This article originally appeared on the BeyeNETWORK.
One of the premises of modern systems architecture is that of the recognition of the life cycle of data. Data enters the corporation, is integrated, ages and then falls into disuse. As the probability of access of data falls, the data is placed on slower media.
This brings us to a discussion of archival data. In years past, archival data was a graveyard. I recall my first experience with archival data. I was working at a gas pipeline company in El Paso, Texas. I was a young system developer, just learning the ropes. I was always a curious sort of person, and one day I noticed that there was a door leading to a large room. I asked one of the people working in the area what was going on in the room. The personwas kind enough to open the door and show me a rather large room – full of racks of magnetic tape.
This was the tape archive room. I asked what the tapes were for, and I was told that the room was where the company stored its archival information. I then said – “Wow. You mean I could go through here and process all sorts of data from the past?” No, they told me, I really couldn’t do that. I was told that when a magnetic tape entered the archive, it really couldn’t be used again. Indeed, we opened one of the canisters holding an old tape and dust fell out. Actually, it wasn’t dust. It was oxide falling off the tape, which, of course, rendered the tape unusable. Once the oxide falls off of a tape, no amount of reconstruction can make it readable once again.
So I asked, “If the tapes in archives can’t be used, what good are they?” I was told that every year, the company had to pass an audit. Every year, the auditor asked if the company kept archives, and every year they went to this room and showed the auditor the tapes. Then, the company got a check mark for having an archive facility.
Today, the whole notion of archival data has changed. If you can’t access archival data, why have it in the first place?

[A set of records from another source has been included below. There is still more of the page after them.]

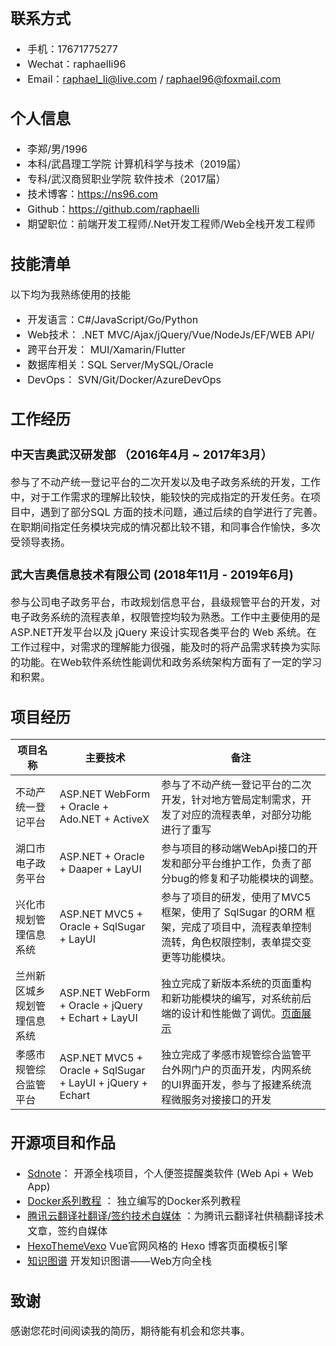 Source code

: <font size=3>

## 联系方式
- 手机：17671775277
- Wechat：raphaelli96
- Email：raphael_li@live.com  / raphael96@foxmail.com

## 个人信息
 - 李郑/男/1996 
 - 本科/武昌理工学院 计算机科学与技术（2019届）
 - 专科/武汉商贸职业学院 软件技术（2017届）
 - 技术博客：https://ns96.com
 - Github：https://github.com/raphaelli
 - 期望职位：前端开发工程师/.Net开发工程师/Web全栈开发工程师

 ## 技能清单
以下均为我熟练使用的技能
- 开发语言：C#/JavaScript/Go/Python
- Web技术： .NET MVC/Ajax/jQuery/Vue/NodeJs/EF/WEB API/
- 跨平台开发： MUI/Xamarin/Flutter
- 数据库相关：SQL Server/MySQL/Oracle
- DevOps： SVN/Git/Docker/AzureDevOps

## 工作经历
### 中天吉奥武汉研发部 （2016年4月 ~ 2017年3月）
参与了不动产统一登记平台的二次开发以及电子政务系统的开发，工作中，对于工作需求的理解比较快，能较快的完成指定的开发任务。在项目中，遇到了部分SQL 方面的技术问题，通过后续的自学进行了完善。在职期间指定任务模块完成的情况都比较不错，和同事合作愉快，多次受领导表扬。

### 武大吉奥信息技术有限公司 (2018年11月 - 2019年6月)
参与公司电子政务平台，市政规划信息平台，县级规管平台的开发，对电子政务系统的流程表单，权限管控均较为熟悉。工作中主要使用的是ASP.NET开发平台以及 jQuery 来设计实现各类平台的 Web 系统。在工作过程中，对需求的理解能力很强，能及时的将产品需求转换为实际的功能。在Web软件系统性能调优和政务系统架构方面有了一定的学习和积累。


## 项目经历

| 项目名称 |主要技术  |  备注| 
| --- | --- | --- | 
|不动产统一登记平台  |  ASP.NET WebForm + Oracle + Ado.NET + ActiveX|  参与了不动产统一登记平台的二次开发，针对地方管局定制需求，开发了对应的流程表单，对部分功能进行了重写|  
|湖口市电子政务平台|ASP.NET + Oracle + Daaper + LayUI | 参与项目的移动端WebApi接口的开发和部分平台维护工作，负责了部分bug的修复和子功能模块的调整。|
|兴化市规划管理信息系统 | ASP.NET MVC5 + Oracle + SqlSugar + LayUI |参与了项目的研发，使用了MVC5框架，使用了 SqlSugar 的ORM 框架，完成了项目中，流程表单控制流转，角色权限控制，表单提交变更等功能模块。|
|兰州新区城乡规划管理信息系统|ASP.NET WebForm + Oracle + jQuery + Echart + LayUI |独立完成了新版本系统的页面重构和新功能模块的编写，对系统前后端的设计和性能做了调优。[页面展示](http://117.156.17.123:1800/PortalLz/) |
|孝感市规管综合监管平台|ASP.NET MVC5 + Oracle + SqlSugar + LayUI  + jQuery + Echart  |独立完成了孝感市规管综合监管平台外网门户的页面开发，内网系统的UI界面开发，参与了报建系统流程微服务对接接口的开发|




## 开源项目和作品
  - [Sdnote](https://github.com/Sdnote)： 开源全栈项目，个人便签提醒类软件 (Web Api + Web App)
  - [Docker系列教程](https://ns96.com/2018/01/01/docker-start/) ： 独立编写的Docker系列教程
  - [腾讯云翻译社翻译/签约技术自媒体](https://cloud.tencent.com/developer/user/973635) ：为腾讯云翻译社供稿翻译技术文章，签约自媒体
  - [HexoThemeVexo](https://github.com/raphaelli/hexo-theme-vexo]) Vue官网风格的 Hexo 博客页面模板引擎
  - [知识图谱](https://github.com/raphaelli/Cheat-Sheet) 开发知识图谱——Web方向全栈

## 致谢
感谢您花时间阅读我的简历，期待能有机会和您共事。
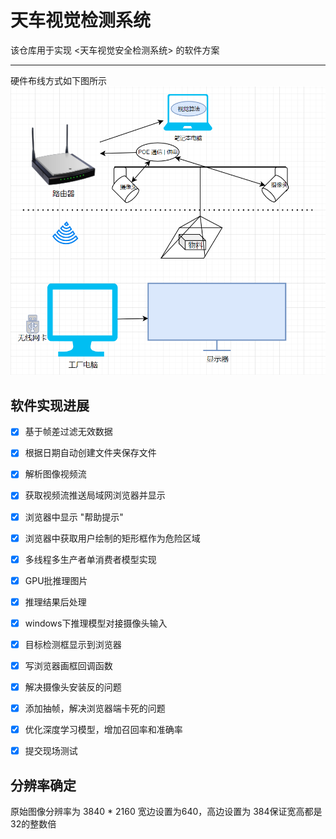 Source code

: # 天车视觉检测系统
该仓库用于实现 <天车视觉安全检测系统> 的软件方案

-------
硬件布线方式如下图所示
![天车系统硬件结构](doc/hard_wire_framework.png)

## 软件实现进展
- [x] 基于帧差过滤无效数据
- [x] 根据日期自动创建文件夹保存文件
- [x] 解析图像视频流
- [x] 获取视频流推送局域网浏览器并显示
- [x] 浏览器中显示 "帮助提示"
- [x] 浏览器中获取用户绘制的矩形框作为危险区域
- [x] 多线程多生产者单消费者模型实现
- [x] GPU批推理图片
- [x] 推理结果后处理
- [x] windows下推理模型对接摄像头输入
- [x] 目标检测框显示到浏览器
- [x] 写浏览器画框回调函数
- [x] 解决摄像头安装反的问题
- [x] 添加抽帧，解决浏览器端卡死的问题
- [x] 优化深度学习模型，增加召回率和准确率
- [x] 提交现场测试


## 分辨率确定
原始图像分辨率为 3840 * 2160
宽边设置为640，高边设置为 384保证宽高都是32的整数倍
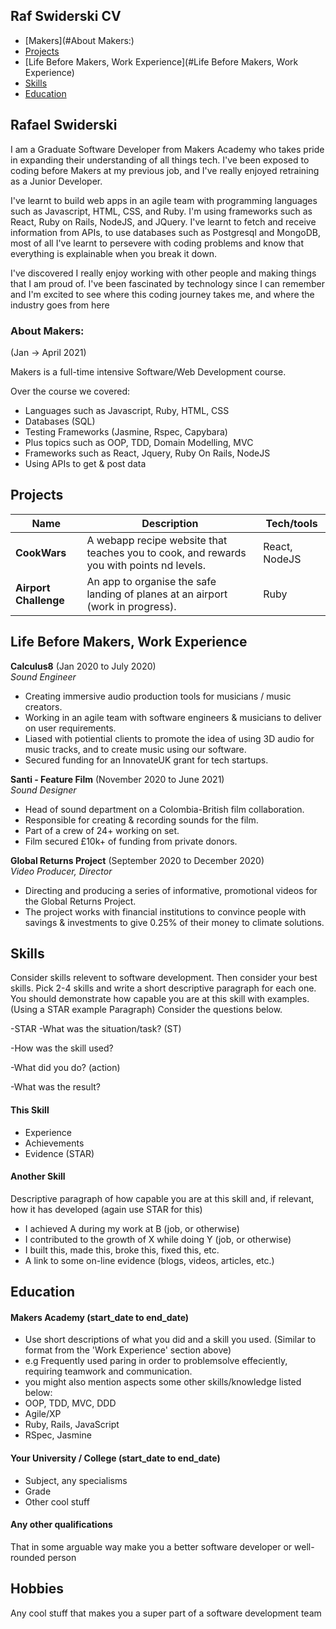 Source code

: ## Raf Swiderski CV

- [Makers](#About Makers:)
- [Projects](#Projects)
- [Life Before Makers, Work Experience](#Life Before Makers, Work Experience)
- [Skills](#Skills)
- [Education](#Education)

## Rafael Swiderski

  I am a Graduate Software Developer from Makers Academy who takes pride in expanding their understanding of all things tech. I've been exposed to coding before Makers at my previous job, and I've really enjoyed retraining as a Junior Developer. 
  
  I've learnt to build web apps in an agile team with programming languages such as Javascript, HTML, CSS, and Ruby. I'm using frameworks such as React, Ruby on Rails, NodeJS, and JQuery. I've learnt to fetch and receive information from APIs, to use databases such as Postgresql and MongoDB, most of all I've learnt to persevere with coding problems and know that everything is explainable when you break it down. 
  
  I've discovered I really enjoy working with other people and making things that I am proud of. I've been fascinated by technology since I can remember and I'm excited to see where this coding journey takes me, and where the industry goes from here
  
### About Makers:
(Jan -> April 2021) 

Makers is a full-time intensive Software/Web Development course.

Over the course we covered:
- Languages such as Javascript, Ruby, HTML, CSS
- Databases (SQL)
- Testing Frameworks (Jasmine, Rspec, Capybara)
- Plus topics such as OOP, TDD, Domain Modelling, MVC
- Frameworks such as React, Jquery, Ruby On Rails, NodeJS
- Using APIs to get & post data


## Projects

| Name                         | Description       | Tech/tools        |
| ---------------------------- | ----------------- | ----------------- |
| **CookWars**                 | A webapp recipe website that teaches you to cook, and rewards you with points nd levels. | React, NodeJS |
| **Airport Challenge** | An app to organise the safe landing of planes at an airport (work in progress). | Ruby              |

## Life Before Makers, Work Experience

**Calculus8** (Jan 2020 to July 2020)  
_Sound Engineer_

- Creating immersive audio production tools for musicians / music creators. 
- Working in an agile team with software engineers & musicians to deliver on user requirements.
- Liased with potiential clients to promote the idea of using 3D audio for music tracks, and to create music using our software.
- Secured funding for an InnovateUK grant for tech startups.
 

**Santi - Feature Film** (November 2020 to June 2021)  
_Sound Designer_

- Head of sound department on a Colombia-British film collaboration. 
- Responsible for creating & recording sounds for the film.
- Part of a crew of 24+ working on set.
- Film secured £10k+ of funding from private donors. 

**Global Returns Project** (September 2020 to December 2020)  
_Video Producer, Director_

- Directing and producing a series of informative, promotional videos for the Global Returns Project.
- The project works with financial institutions to convince people with savings & investments to give 0.25% of their money to climate solutions. 

## Skills

Consider skills relevent to software development. Then consider your best skills. Pick 2-4 skills and write a short descriptive paragraph for each one. You should demonstrate how capable you are at this skill with examples.
(Using a STAR example Paragraph) Consider the questions below.

-STAR
-What was the situation/task? (ST)

-How was the skill used?

-What did you do? (action)

-What was the result?


#### This Skill

- Experience
- Achievements
- Evidence (STAR)

#### Another Skill

Descriptive paragraph of how capable you are at this skill and, if relevant, how it has developed (again use STAR for this)

- I achieved A during my work at B (job, or otherwise)
- I contributed to the growth of X while doing Y (job, or otherwise)
- I built this, made this, broke this, fixed this, etc.
- A link to some on-line evidence (blogs, videos, articles, etc.)

## Education

#### Makers Academy (start_date to end_date)
- Use short descriptions of what you did and a skill you used. (Similar to format from the 'Work Experience' section above)
- e.g Frequently used paring in order to problemsolve effeciently, requiring teamwork and communication.
- you might also mention aspects some other skills/knowledge listed below: 
- OOP, TDD, MVC, DDD
- Agile/XP
- Ruby, Rails, JavaScript
- RSpec, Jasmine

#### Your University / College (start_date to end_date)

- Subject, any specialisms
- Grade
- Other cool stuff

#### Any other qualifications

That in some arguable way make you a better software developer or well-rounded person

## Hobbies

Any cool stuff that makes you a super part of a software development team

With that in mind, there is data in corporations where future probability of that data being accessed is deemed to be zero. When looking at such data, the questions asked are: Should I archive data that will never be looked at again? Or, should I just throw it away? In most cases, the answer is – surprisingly – the data should be archived even though its future probability of access is near zero. There actually are several good cases for archiving data that will, in all likelihood, never be used again.
What are the business reasons for archiving data that has a zero probability (or close to zero probability) of ever being accessed again?
One reason is litigation. Some data needs to be stored away for a rainy day in the off chance that the data may be useful in a lawsuit. Who knows what the future holds in terms of lawsuits? It is probably legitimate to say that there is no way of predicting future lawsuits? Thus, because the data might have some unknown future usage in helping the company defend itself, storing the data makes sense.
Another reason is legislative mandate. There are many rules and laws that mandate the storage and future accessibility of data. It may not make sense to us to store such data, but at one time it made sense to some legislator in some Senate building. Therefore, legislative mandateis another reason for the storing of data that has a very low probability of access.
There is another commonsense reason for storing data that has zero probability of access, and that reason is the cost of data reconstruction. If, by some chance, in the future there is a need to find some record of data, if the data has been stored, then it can be retrieved. However, if the record must be manually reconstructed, the cost of that reconstruction can be exorbitantly high. Or, in the worst case, the data is lost altogether and cannot even be restored manually.
These are the interesting reasons for archiving data that appears to have no further use for the corporation.